**SOURCE INFORMATION**
:::::

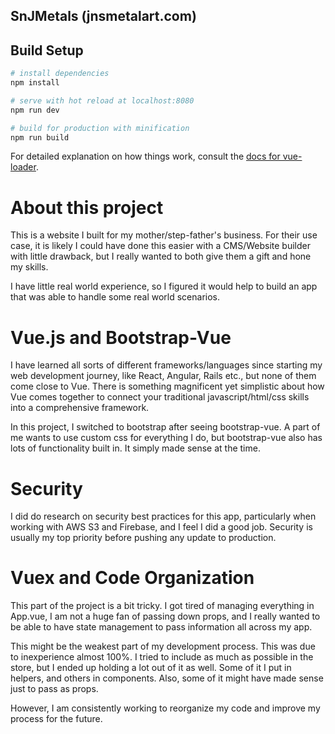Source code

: ## SnJMetals (jnsmetalart.com)

## Build Setup

``` bash
# install dependencies
npm install

# serve with hot reload at localhost:8080
npm run dev

# build for production with minification
npm run build
```

For detailed explanation on how things work, consult the [docs for vue-loader](http://vuejs.github.io/vue-loader).


# About this project

This is a website I built for my mother/step-father's business. For their use case, it is likely I could have done this easier with a CMS/Website builder with little drawback, but I really wanted to both give them a gift and hone my skills.

I have little real world experience, so I figured it would help to build an app that was able to handle some real world scenarios.

# Vue.js and Bootstrap-Vue

I have learned all sorts of different frameworks/languages since starting my web development journey, like React, Angular, Rails etc., but none of them come close to Vue. There is something magnificent yet simplistic about how Vue comes together to connect your traditional javascript/html/css skills into a comprehensive framework.

In this project, I switched to bootstrap after seeing bootstrap-vue. A part of me wants to use custom css for everything I do, but bootstrap-vue also has lots of functionality built in. It simply made sense at the time.

# Security

I did do research on security best practices for this app, particularly when working with AWS S3 and Firebase, and I feel I did a good job. Security is usually my top priority before pushing any update to production.

# Vuex and Code Organization

This part of the project is a bit tricky. I got tired of managing everything in App.vue, I am not a huge fan of passing down props, and I really wanted to be able to have state management to pass information all across my app.

This might be the weakest part of my development process. This was due to inexperience almost 100%. I tried to include as much as possible in the store, but I ended up holding a lot out of it as well. Some of it I put in helpers, and others in components. Also, some of it might have made sense just to pass as props.

However, I am consistently working to reorganize my code and improve my process for the future.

:::::

**WORK ORDER**
Verbatim reproduction is required for the line holding "This might be" and for every line after it in the records, with no other line included.

**ANSWER AREA**
This might be the weakest part of my development process. This was due to inexperience almost 100%. I tried to include as much as possible in the store, but I ended up holding a lot out of it as well. Some of it I put in helpers, and others in components. Also, some of it might have made sense just to pass as props.

However, I am consistently working to reorganize my code and improve my process for the future.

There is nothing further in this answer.